Tuesday, April 30, 2013

Sacrifice and Grace

I mess up... a lot. I'm a human like everyone else and I'm far from perfect. Some days I can barely hold things together. In moments of frustration and failure, I look at my baby girl, smiling at me or sleeping peacefully and I see true perfection. She doesn't know right or wrong. She doesn't remember yesterday or have any concept of tomorrow. She is here now and she is simply and beautifully perfect. And I see grace - floods of grace, overwhelming me, more than I can comprehend. This gorgeous creation, this small miracle is mine to hold.

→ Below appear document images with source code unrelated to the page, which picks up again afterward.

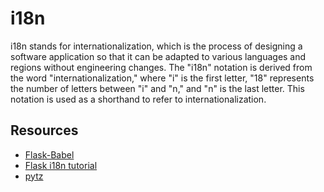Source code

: # i18n
 i18n stands for internationalization, which is the process of designing a software application so that it can be adapted to various languages and regions without engineering changes. The "i18n" notation is derived from the word "internationalization," where "i" is the first letter, "18" represents the number of letters between "i" and "n," and "n" is the last letter. This notation is used as a shorthand to refer to internationalization.

## Resources
- [Flask-Babel](https://web.archive.org/web/20201111174034/https://flask-babel.tkte.ch/)
- [Flask i18n tutorial](https://blog.miguelgrinberg.com/post/the-flask-mega-tutorial-part-xiii-i18n-and-l10n)
- [pytz](https://pypi.org/project/pytz/)

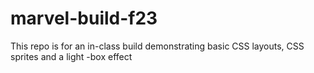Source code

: # marvel-build-f23
This repo is for an in-class build demonstrating basic CSS layouts, CSS sprites and a light -box effect

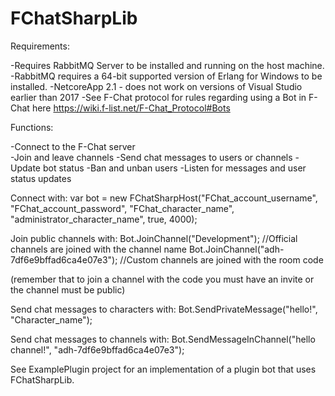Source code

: # FChatSharpLib

Requirements:

-Requires RabbitMQ Server to be installed and running on the host machine.
-RabbitMQ requires a 64-bit supported version of Erlang for Windows to be installed. 
-NetcoreApp 2.1 - does not work on versions of Visual Studio earlier than 2017
-See F-Chat protocol for rules regarding using a Bot in F-Chat here https://wiki.f-list.net/F-Chat_Protocol#Bots

Functions:

-Connect to the F-Chat server  
-Join and leave channels
-Send chat messages to users or channels
-Update bot status
-Ban and unban users
-Listen for messages and user status updates

Connect with:
var bot = new FChatSharpHost("FChat_account_username", "FChat_account_password", "FChat_character_name", "administrator_character_name", true, 4000);

Join public channels with: 
Bot.JoinChannel("Development"); //Official channels are joined with the channel name
Bot.JoinChannel("adh-7df6e9bffad6ca4e07e3"); //Custom channels are joined with the room code

(remember that to join a channel with the code you must have an invite or the channel must be public)

Send chat messages to characters with:
Bot.SendPrivateMessage("hello!", "Character_name");

Send chat messages to channels with:
Bot.SendMessageInChannel("hello channel!", "adh-7df6e9bffad6ca4e07e3");


See ExamplePlugin project for an implementation of a plugin bot that uses FChatSharpLib.
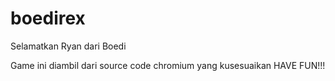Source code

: # boedirex
Selamatkan Ryan dari Boedi

Game ini diambil dari source code chromium yang kusesuaikan
HAVE FUN!!!
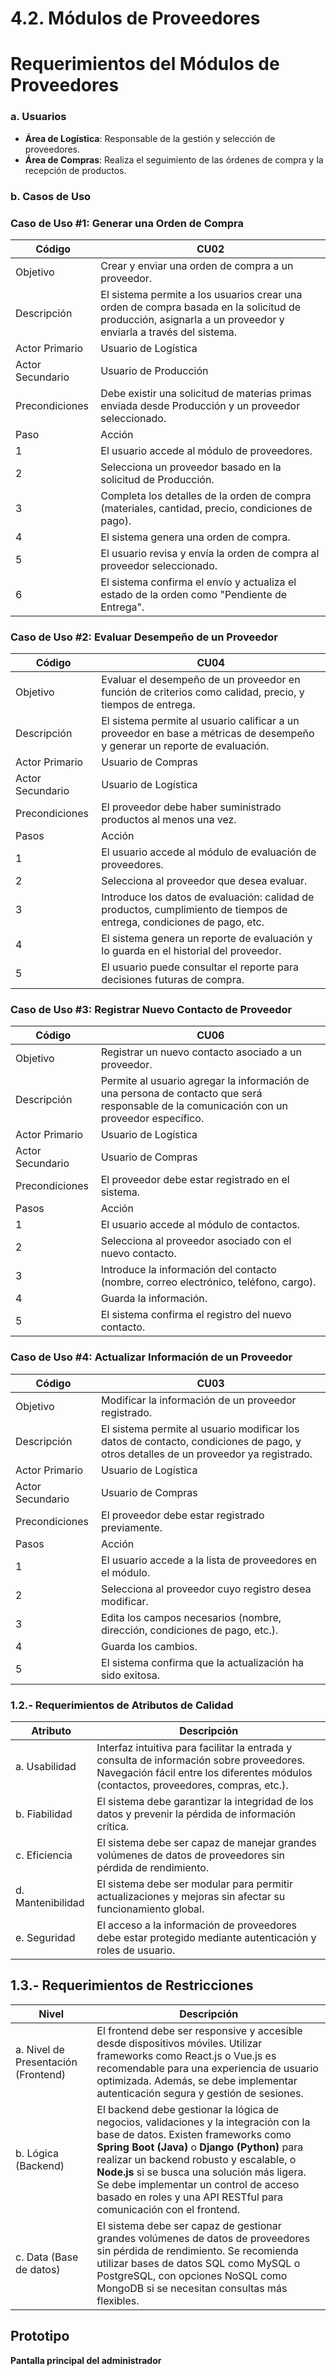 # 4.2. Módulos de Proveedores
# Requerimientos del Módulos de Proveedores

### a. **Usuarios**

- **Área de Logística**: Responsable de la gestión y selección de proveedores.
- **Área de Compras**: Realiza el seguimiento de las órdenes de compra y la recepción de productos.

### b. Casos de Uso

### **Caso de Uso #1: Generar una Orden de Compra**

| Código | CU02 |
| --- | --- |
| Objetivo | Crear y enviar una orden de compra a un proveedor. |
| Descripción | El sistema permite a los usuarios crear una orden de compra basada en la solicitud de producción, asignarla a un proveedor y enviarla a través del sistema. |
| Actor Primario | Usuario de Logística |
| Actor Secundario | Usuario de Producción |
| Precondiciones | Debe existir una solicitud de materias primas enviada desde Producción y un proveedor seleccionado. |
| Paso | Acción |
| 1 | El usuario accede al módulo de proveedores. |
| 2 | Selecciona un proveedor basado en la solicitud de Producción. |
| 3 | Completa los detalles de la orden de compra (materiales, cantidad, precio, condiciones de pago). |
| 4 | El sistema genera una orden de compra. |
| 5 | El usuario revisa y envía la orden de compra al proveedor seleccionado. |
| 6 | El sistema confirma el envío y actualiza el estado de la orden como "Pendiente de Entrega". |

### **Caso de Uso #2: Evaluar Desempeño de un Proveedor**

| Código | CU04 |
| --- | --- |
| Objetivo | Evaluar el desempeño de un proveedor en función de criterios como calidad, precio, y tiempos de entrega. |
| Descripción | El sistema permite al usuario calificar a un proveedor en base a métricas de desempeño y generar un reporte de evaluación. |
| Actor Primario | Usuario de Compras |
| Actor Secundario | Usuario de Logística |
| Precondiciones | El proveedor debe haber suministrado productos al menos una vez. |
| Pasos | Acción |
| 1 | El usuario accede al módulo de evaluación de proveedores. |
| 2 | Selecciona al proveedor que desea evaluar. |
| 3 | Introduce los datos de evaluación: calidad de productos, cumplimiento de tiempos de entrega, condiciones de pago, etc. |
| 4 | El sistema genera un reporte de evaluación y lo guarda en el historial del proveedor. |
| 5 | El usuario puede consultar el reporte para decisiones futuras de compra. |

### **Caso de Uso #3: Registrar Nuevo Contacto de Proveedor**

| Código | CU06 |
| --- | --- |
| Objetivo | Registrar un nuevo contacto asociado a un proveedor. |
| Descripción | Permite al usuario agregar la información de una persona de contacto que será responsable de la comunicación con un proveedor específico. |
| Actor Primario | Usuario de Logística |
| Actor Secundario | Usuario de Compras |
| Precondiciones | El proveedor debe estar registrado en el sistema. |
| Pasos | Acción |
| 1 | El usuario accede al módulo de contactos. |
| 2 | Selecciona al proveedor asociado con el nuevo contacto. |
| 3 | Introduce la información del contacto (nombre, correo electrónico, teléfono, cargo). |
| 4 | Guarda la información. |
| 5 | El sistema confirma el registro del nuevo contacto. |

### **Caso de Uso #4: Actualizar Información de un Proveedor**

| Código | CU03 |
| --- | --- |
| Objetivo | Modificar la información de un proveedor registrado. |
| Descripción | El sistema permite al usuario modificar los datos de contacto, condiciones de pago, y otros detalles de un proveedor ya registrado. |
| Actor Primario | Usuario de Logística |
| Actor Secundario | Usuario de Compras |
| Precondiciones | El proveedor debe estar registrado previamente. |
| Pasos | Acción |
| 1 | El usuario accede a la lista de proveedores en el módulo. |
| 2 | Selecciona al proveedor cuyo registro desea modificar. |
| 3 | Edita los campos necesarios (nombre, dirección, condiciones de pago, etc.). |
| 4 | Guarda los cambios. |
| 5 | El sistema confirma que la actualización ha sido exitosa. |

### **1.2.- Requerimientos de Atributos de Calidad**

| Atributo | Descripción |
| --- | --- |
| a. Usabilidad | Interfaz intuitiva para facilitar la entrada y consulta de información sobre proveedores. Navegación fácil entre los diferentes módulos (contactos, proveedores, compras, etc.). |
| b. Fiabilidad | El sistema debe garantizar la integridad de los datos y prevenir la pérdida de información crítica. |
| c. Eficiencia | El sistema debe ser capaz de manejar grandes volúmenes de datos de proveedores sin pérdida de rendimiento. |
| d. Mantenibilidad | El sistema debe ser modular para permitir actualizaciones y mejoras sin afectar su funcionamiento global. |
| e. Seguridad | El acceso a la información de proveedores debe estar protegido mediante autenticación y roles de usuario. |

## 1.3.- Requerimientos de Restricciones

| Nivel | Descripción |
| --- | --- |
| a. Nivel de Presentación (Frontend) | El frontend debe ser responsive y accesible desde dispositivos móviles. Utilizar frameworks como React.js o Vue.js es recomendable para una experiencia de usuario optimizada. Además, se debe implementar autenticación segura y gestión de sesiones. |
| b. Lógica (Backend) | El backend debe gestionar la lógica de negocios, validaciones y la integración con la base de datos. Existen frameworks como **Spring Boot (Java)** o **Django (Python)** para realizar un backend robusto y escalable, o **Node.js** si se busca una solución más ligera. Se debe implementar un control de acceso basado en roles y una API RESTful para comunicación con el frontend. |
| c. Data (Base de datos) | El sistema debe ser capaz de gestionar grandes volúmenes de datos de proveedores sin pérdida de rendimiento. Se recomienda utilizar bases de datos SQL como MySQL o PostgreSQL, con opciones NoSQL como MongoDB si se necesitan consultas más flexibles. |

## Prototipo
**Pantalla principal del administrador**

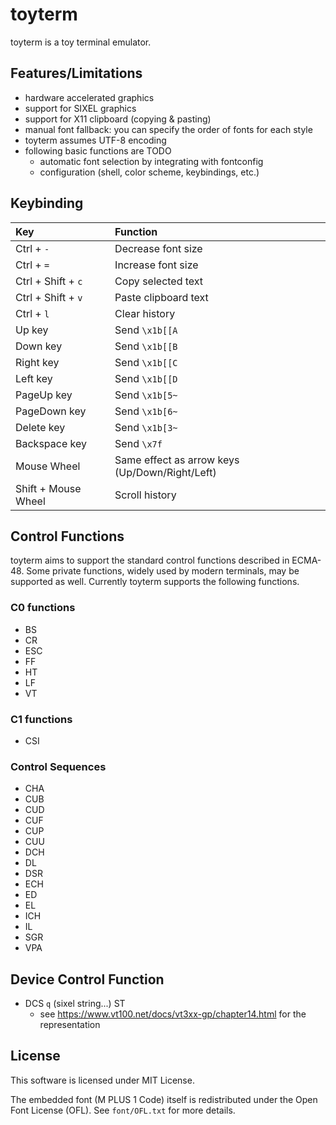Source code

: # toyterm

toyterm is a toy terminal emulator.

## Features/Limitations

- hardware accelerated graphics
- support for SIXEL graphics
- support for X11 clipboard (copying & pasting)
- manual font fallback: you can specify the order of fonts for each style
- toyterm assumes UTF-8 encoding
- following basic functions are TODO
    - automatic font selection by integrating with fontconfig
    - configuration (shell, color scheme, keybindings, etc.)

## Keybinding

|Key|Function|
|:----------|:-------|
|Ctrl + `-` |Decrease font size|
|Ctrl + `=` |Increase font size|
|Ctrl + Shift + `c` |Copy selected text|
|Ctrl + Shift + `v` |Paste clipboard text|
|Ctrl + `l` |Clear history|
|Up key|Send `\x1b[[A`|
|Down key|Send `\x1b[[B`|
|Right key|Send `\x1b[[C`|
|Left key|Send `\x1b[[D`|
|PageUp key|Send `\x1b[5~`|
|PageDown key|Send `\x1b[6~`|
|Delete key|Send `\x1b[3~`|
|Backspace key|Send `\x7f`|
|Mouse Wheel|Same effect as arrow keys (Up/Down/Right/Left)|
|Shift + Mouse Wheel|Scroll history|

## Control Functions

toyterm aims to support the standard control functions described in ECMA-48.
Some private functions, widely used by modern terminals, may be supported as well.
Currently toyterm supports the following functions.

### C0 functions

- BS
- CR
- ESC
- FF
- HT
- LF
- VT

### C1 functions

- CSI

### Control Sequences

- CHA
- CUB
- CUD
- CUF
- CUP
- CUU
- DCH
- DL
- DSR
- ECH
- ED
- EL
- ICH
- IL
- SGR
- VPA

## Device Control Function

- DCS `q` (sixel string...) ST
    - see <https://www.vt100.net/docs/vt3xx-gp/chapter14.html> for the representation

## License

This software is licensed under MIT License.

The embedded font (M PLUS 1 Code) itself is redistributed under the Open Font License (OFL).
See `font/OFL.txt` for more details.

I do not deserve her. Some days I feel like I'm doing so much. I'm getting up early to feed her, changing her diaper twice in a row since she won't stop pooping, doing load after load of laundry. But none of these things could ever earn the responsibility I have to care for her. Nothing I do can possibly merit the picture of perfection sleeping peacefully in her swing as I write. What overwhelms me the most is that God trusted me with her. I have screwed up so many times, yet instead of having responsibilities taken away, I am given this amazing girl. She is innocent and untainted by the world and I'm supposed to raise her? How do I do that? How can I be trusted with that?
It is only grace. Grace each morning when she cracks a wide smile as I pick her up out of her crib, and grace every time she falls asleep in my arms. Grace allows me to comfort her with just a touch and it is grace that gives me each precious day with my baby. I have no other explanation - only grace, and it's a beautiful thing.